Неторопливым движением извлек фотографию.
Рома изменился за это время немного, разве что похудел очень, и глаза на его тощем лице казались болезненно огромными. Письмо было коротким – обычное послание издалека:
«Здравствуй, брательник! Наслышан о том, что ты меня ищешь повсюду. Тут за меня хлопотали такие люди, что и представить трудно. Видно, ты и сам весовой, если держишься таких мастей. Очень хочу тебя увидеть, и побыстрее. Да вот небольшая беда приключилась – срок мотаю большой. Не можешь ли ты чего-нибудь придумать? И вообще, где ты был все это время?»
– Как он там? – бережно сложил в четыре раза весточку Сержант.

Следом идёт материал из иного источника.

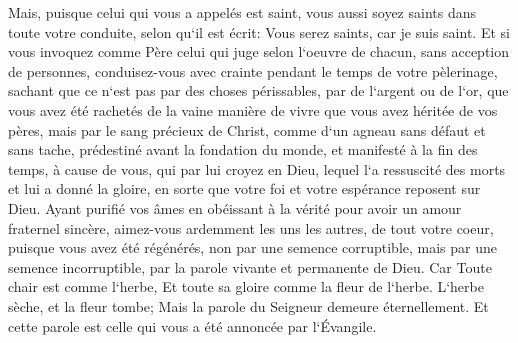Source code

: \verse Mais, puisque celui qui vous a appelés est saint, vous aussi soyez saints dans toute votre conduite, selon qu`il est écrit: 
\verse Vous serez saints, car je suis saint. 
\verse Et si vous invoquez comme Père celui qui juge selon l`oeuvre de chacun, sans acception de personnes, conduisez-vous avec crainte pendant le temps de votre pèlerinage, 
\verse sachant que ce n`est pas par des choses périssables, par de l`argent ou de l`or, que vous avez été rachetés de la vaine manière de vivre que vous avez héritée de vos pères, 
\verse mais par le sang précieux de Christ, comme d`un agneau sans défaut et sans tache, 
\verse prédestiné avant la fondation du monde, et manifesté à la fin des temps, à cause de vous, 
\verse qui par lui croyez en Dieu, lequel l`a ressuscité des morts et lui a donné la gloire, en sorte que votre foi et votre espérance reposent sur Dieu. 
\verse Ayant purifié vos âmes en obéissant à la vérité pour avoir un amour fraternel sincère, aimez-vous ardemment les uns les autres, de tout votre coeur, 
\verse puisque vous avez été régénérés, non par une semence corruptible, mais par une semence incorruptible, par la parole vivante et permanente de Dieu. 
\verse Car Toute chair est comme l`herbe, Et toute sa gloire comme la fleur de l`herbe. L`herbe sèche, et la fleur tombe; 
\verse Mais la parole du Seigneur demeure éternellement. Et cette parole est celle qui vous a été annoncée par l`Évangile. 

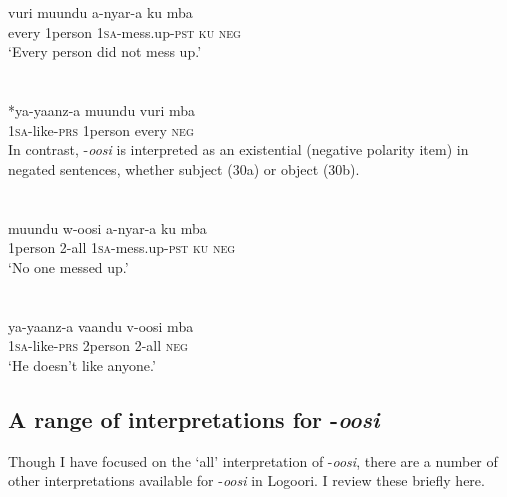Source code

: \documentclass[output=paper]{langsci/langscibook}
\begin{document}
\chapter{}
\chapter{}
\gll vuri  muundu  a-nyar-a    ku  mba  \\
     every  1person  1\textsc{sa}{}-mess.up-\textsc{pst}  \textsc{ku}  \textsc{neg}\\
\glt ‘Every person did not mess up.’       \textit{ }
\z

\chapter{}
\gll \textup{*}ya-yaanz-a  muundu   vuri    mba \\
     1\textsc{sa}{}-like-\textsc{prs}  1person     every    \textsc{neg}\\
  In contrast, -\textit{oosi} is interpreted as an existential (negative polarity item) in negated sentences, whether subject (30a) or object (30b).

\chapter{}
\chapter{}
\gll muundu  w-oosi    a-nyar-a    ku  mba  \\
     1person  2-all    1\textsc{sa}{}-mess.up-\textsc{pst}  \textsc{ku  neg}\\
\glt ‘No one messed up.’       \textit{ }
\z

\chapter{}
\gll ya-yaanz-a  vaandu   v-oosi    mba \\
     1\textsc{sa}{}-like-\textsc{prs}  2person     2-all    \textsc{neg}\\
\glt ‘He doesn't like anyone.’
\z

\section{A range of interpretations for -\textit{oosi}}

Though I have focused on the ‘all’ interpretation of -\textit{oosi}, there are a number of other interpretations available for -\textit{oosi }in Logoori. I review these briefly here.
\end{document}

– Как все, – отвечал Варяг. – Ничем не хуже остальных, в блатные не лез и ниже мужика не опускался. Обычный зек, который мотает свой срок. Правда, он из крепких, в обиду себя не дает. На зоне его уважают, из него мог бы получиться неплохой вор.
– За что он сидит?
– Опять за драку. Взрывной он у тебя. В одном из кабаков едва не перегрыз менту горло за то, что тот оскорбил его в присутствии любимой женщины.
– Узнаю своего брата, – разгладил ладонью конверт Сержант.
С какими только превращениями ни сталкивался Варяг, но чтобы мясник становился любящим братом, наблюдал впервые.
– Что сделать для него?
– Он пишет, что у него большой срок. Нельзя ли ему устроить побег?
– Можно.
– Все расходы я беру на себя, – заверил Юрьев, – я бы хотел, чтобы ему еще сделали два паспорта: отечественный и, если возможно, гражданина Турции. После окончания операции я заберу его с собой.
– Хорошо, но все это будет после того, как ты уберешь Валаччини.
– Договорились.
И это был еще один довод, чтобы избавиться от Варяга, теперь он сам займется освобождением Ромы.
Вот он и в парламенте. Но это не середина жизненного пути, а только ее третья часть. Варяг сидел в заполненном зале и прочитывал на лицах состоявшихся парламентариев причастность к чему-то великому, и достаточно только одного их указа, чтобы немые сфинксы заговорили, а идолы с острова Пасхи пустились в плясовую. Ему вдруг подумалось о том, как бы изменились эти чопорные лица, если бы судьба устроила испытание, поместив спесивых щеголей в переполненные камеры с обычными зеками. И единственное место, на которое они могли бы рассчитывать, – это у двери, а участь – вдыхать пары зловонной параши. Где познается человек, так это в каменном мешке, который не признает ни чинов, ни прочих причиндалов, а закон здесь один – «голос тюрьмы», против которого не посмеет пойти ни один пахан.